Conan the Magnificent (Robert Jordan's Conan Novels 5) - Page 31

“If she faced me in a fair fight,” the slender woman began with a toss of her head, then broke off in a laugh. “But it is not talk I want from you. She can have that. Till tonight, Conan.”

The big Cimmerian sighed heavily as she let her horse fall behind his. It was no easy task he had ahead of him, and all because he could not allow a woman who had shared his bed—much less two of them—to enter the Kezankians while he rode back to Shadizar. He supposed those men who called themselves civilized and him barbarian could have managed it easily. It was beyond him, though, and his pride was enough to make him believe he could bring both safely out of the mountains. Of course, he knew, soon or late each woman would find out about the other. At that point, he was sure, he would rather face all the hillmen of the Kezankians than those two females.

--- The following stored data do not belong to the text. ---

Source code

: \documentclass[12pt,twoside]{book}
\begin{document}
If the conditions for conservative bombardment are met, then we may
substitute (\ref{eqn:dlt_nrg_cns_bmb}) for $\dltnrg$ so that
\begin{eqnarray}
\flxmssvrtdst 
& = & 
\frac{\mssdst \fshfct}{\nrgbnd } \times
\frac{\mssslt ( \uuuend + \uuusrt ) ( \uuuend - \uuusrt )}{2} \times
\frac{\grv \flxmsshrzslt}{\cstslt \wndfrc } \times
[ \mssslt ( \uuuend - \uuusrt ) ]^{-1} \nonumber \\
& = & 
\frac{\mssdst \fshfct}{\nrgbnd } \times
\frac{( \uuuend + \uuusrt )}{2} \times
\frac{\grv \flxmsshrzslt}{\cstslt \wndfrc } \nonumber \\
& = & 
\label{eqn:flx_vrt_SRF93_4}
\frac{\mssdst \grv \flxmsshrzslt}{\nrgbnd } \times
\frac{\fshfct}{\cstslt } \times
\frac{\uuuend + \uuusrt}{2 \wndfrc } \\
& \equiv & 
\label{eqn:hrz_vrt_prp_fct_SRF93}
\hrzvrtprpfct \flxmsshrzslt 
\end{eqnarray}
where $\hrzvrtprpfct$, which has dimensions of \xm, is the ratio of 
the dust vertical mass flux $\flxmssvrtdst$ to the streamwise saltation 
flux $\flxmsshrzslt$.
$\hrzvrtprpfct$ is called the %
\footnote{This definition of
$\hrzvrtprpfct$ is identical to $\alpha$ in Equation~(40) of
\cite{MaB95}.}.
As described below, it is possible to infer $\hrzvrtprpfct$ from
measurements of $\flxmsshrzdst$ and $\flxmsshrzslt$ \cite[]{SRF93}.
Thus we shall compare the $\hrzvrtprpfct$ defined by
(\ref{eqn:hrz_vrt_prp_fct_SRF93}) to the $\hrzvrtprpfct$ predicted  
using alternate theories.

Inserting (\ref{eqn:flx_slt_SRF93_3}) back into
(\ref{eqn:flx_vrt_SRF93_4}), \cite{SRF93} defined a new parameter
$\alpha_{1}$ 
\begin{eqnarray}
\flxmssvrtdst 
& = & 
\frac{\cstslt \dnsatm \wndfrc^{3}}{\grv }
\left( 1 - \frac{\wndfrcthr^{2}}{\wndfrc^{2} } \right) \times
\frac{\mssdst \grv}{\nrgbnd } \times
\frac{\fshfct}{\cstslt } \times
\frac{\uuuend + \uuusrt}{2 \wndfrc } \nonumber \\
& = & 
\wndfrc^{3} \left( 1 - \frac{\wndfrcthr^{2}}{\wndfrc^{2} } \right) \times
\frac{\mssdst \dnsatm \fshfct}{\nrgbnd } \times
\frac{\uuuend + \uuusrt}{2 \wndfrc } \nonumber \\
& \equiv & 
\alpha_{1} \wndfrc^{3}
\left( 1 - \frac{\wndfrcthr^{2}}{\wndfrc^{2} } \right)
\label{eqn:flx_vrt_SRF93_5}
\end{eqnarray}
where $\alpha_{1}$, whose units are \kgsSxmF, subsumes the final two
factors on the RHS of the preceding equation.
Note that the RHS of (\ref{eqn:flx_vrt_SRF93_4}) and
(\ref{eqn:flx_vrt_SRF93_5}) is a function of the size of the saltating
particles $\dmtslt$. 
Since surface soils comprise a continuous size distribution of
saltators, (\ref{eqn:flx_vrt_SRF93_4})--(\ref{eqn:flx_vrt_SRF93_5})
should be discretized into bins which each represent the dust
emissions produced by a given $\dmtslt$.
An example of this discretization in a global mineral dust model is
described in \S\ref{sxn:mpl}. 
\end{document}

The thought of hillmen brought him back to his surroundings. If he did not keep watch, they might not even make it fully into the mountains, much less out. His eyes scanned the steep brown mountain slopes around him, dotted with tress bizarrely sculpted by wind and harsh clime. He searched the jagged peaks ahead. No signs of life did he discern, but the breeze brought a sound to him, faint yet disturbing. It came from behind.

He reined his horse around to look back, and felt the hair stir on the back of his neck. Far below and far distant among the foothills a battle raged. He could make out little save dust rising as smoke from the hills and the small forms of men swarming like ants, yet for an instant he saw what he could swear was a Zamoran honor standard atop a hill. Then it was ridden down, and the men who rode over it wore turbans. Most of the other shapes he could make out were turbanned as well.

“What is the matter?” Jondra shouted, galloping down the trail. She had to force her way through a knot of hunters gathered behind Conan. “Why are you halted?”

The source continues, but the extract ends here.